# Work required
Output every entry exactly as written, but omit the pictures.

Stored records
##########

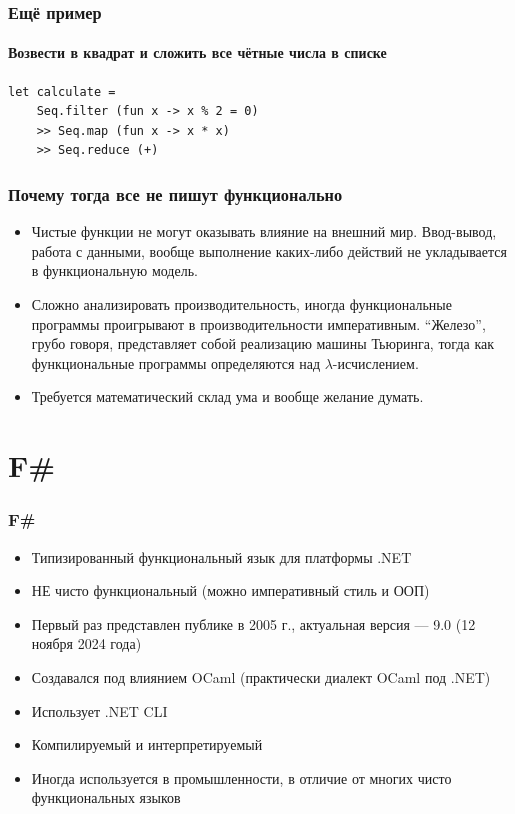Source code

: \documentclass{../../slides-style}
\begin{document}
    \begin{frame}[fragile]
        \frametitle{Ещё пример}
        \framesubtitle{Возвести в квадрат и сложить все чётные числа в списке}
        \begin{verbatim}
let calculate = 
    Seq.filter (fun x -> x % 2 = 0) 
    >> Seq.map (fun x -> x * x) 
    >> Seq.reduce (+)
        \end{verbatim}
    \end{frame}

    \begin{frame}
        \frametitle{Почему тогда все не пишут функционально}
        \begin{itemize}
            \item Чистые функции не могут оказывать влияние на внешний мир. Ввод-вывод, работа с данными,
                    вообще выполнение каких-либо действий не укладывается в функциональную модель.
            \item Сложно анализировать производительность, иногда функциональные программы проигрывают
                    в производительности императивным. \enquote{Железо}, грубо говоря, представляет собой 
                    реализацию машины Тьюринга, тогда как функциональные программы определяются над
                    $\lambda$-исчислением.
            \item Требуется математический склад ума и вообще желание думать.
        \end{itemize}
    \end{frame}

    \section{F\#}

    \begin{frame}
        \frametitle{F\#}
        \begin{itemize}
            \item Типизированный функциональный язык для платформы .NET
            \item НЕ чисто функциональный (можно императивный стиль и ООП)
            \item Первый раз представлен публике в 2005 г., актуальная версия --- 9.0 (12 ноября 2024 года)
            \item Создавался под влиянием OCaml (практически диалект OCaml под .NET)
            \item Использует .NET CLI
            \item Компилируемый и интерпретируемый
            \item Иногда используется в промышленности, в отличие от многих чисто функциональных языков
        \end{itemize}
    \end{frame}
\end{document}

##########

# Exercise response
Source code

: \documentclass{../../slides-style}
\begin{document}
    \begin{frame}[fragile]
        \frametitle{Ещё пример}
        \framesubtitle{Возвести в квадрат и сложить все чётные числа в списке}
        \begin{verbatim}
let calculate = 
    Seq.filter (fun x -> x % 2 = 0) 
    >> Seq.map (fun x -> x * x) 
    >> Seq.reduce (+)
        \end{verbatim}
    \end{frame}

    \begin{frame}
        \frametitle{Почему тогда все не пишут функционально}
        \begin{itemize}
            \item Чистые функции не могут оказывать влияние на внешний мир. Ввод-вывод, работа с данными,
                    вообще выполнение каких-либо действий не укладывается в функциональную модель.
            \item Сложно анализировать производительность, иногда функциональные программы проигрывают
                    в производительности императивным. \enquote{Железо}, грубо говоря, представляет собой 
                    реализацию машины Тьюринга, тогда как функциональные программы определяются над
                    $\lambda$-исчислением.
            \item Требуется математический склад ума и вообще желание думать.
        \end{itemize}
    \end{frame}

    \section{F\#}

    \begin{frame}
        \frametitle{F\#}
        \begin{itemize}
            \item Типизированный функциональный язык для платформы .NET
            \item НЕ чисто функциональный (можно императивный стиль и ООП)
            \item Первый раз представлен публике в 2005 г., актуальная версия --- 9.0 (12 ноября 2024 года)
            \item Создавался под влиянием OCaml (практически диалект OCaml под .NET)
            \item Использует .NET CLI
            \item Компилируемый и интерпретируемый
            \item Иногда используется в промышленности, в отличие от многих чисто функциональных языков
        \end{itemize}
    \end{frame}
\end{document}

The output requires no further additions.